Surprisingly, it has now been found that 1-Arylpyrrolidone- (2) of the general formula II with strong diluted alkalis at temperatures of around 100 ° C saponify in technically reasonable reaction times to give the 4-anilinobutyric acids, these acylate with acyl derivatives to give the N-acyl-4-anilinobutyric acids and, if necessary, then allowed to convert into the salts.

Table 1 shows the yields and reaction times for the laboratory and operating procedures according to DE-OS 19 71 036 and for the process according to the invention using the example of the production of Clanobutin [N- (4-ChlorbenzoyI) -4- (4-anisidino) -buUersäure] compared to each other.
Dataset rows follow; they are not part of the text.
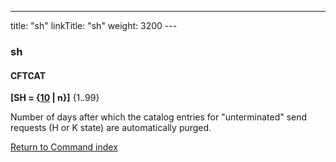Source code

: ---
title: "sh"
linkTitle: "sh"
weight: 3200
--- <span id="sh"></span>

### sh

#### CFTCAT

**[SH = {<u>10</u> &#124; n}]** {1..99}

Number of days after which the catalog entries for "unterminated"
send requests (H or K state) are automatically purged.

[Return to Command index](../../)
It follows clearly that the inventive method in addition to a chemically new, shorter route to the desired compounds also represents a superior route.

Table 1 Reaction stages

DE-OS 19 17 036 Operating procedure Invention 25 kg according to Laboratory procedure 13 kg procedure 250 g (44.5% of theory) 25 kg 235 g 18 kg (80.5% of theory) (85.4% of theory) 353 g 14.5 kg (92.7% of theory) (83.8% of theory) 310 g 13 kg 43.0 kg (91.3% of theory) (90.3% of theory) (94.6% of theory) 280 g 195-205 38.8 kg (90.3% of theory) hours (90.2% of theory) 58-62 75-85 33 hours hours hours 28-32 28.6% d. Th. 15 hours hours 61.5% d. Th. 85.3% d. Th.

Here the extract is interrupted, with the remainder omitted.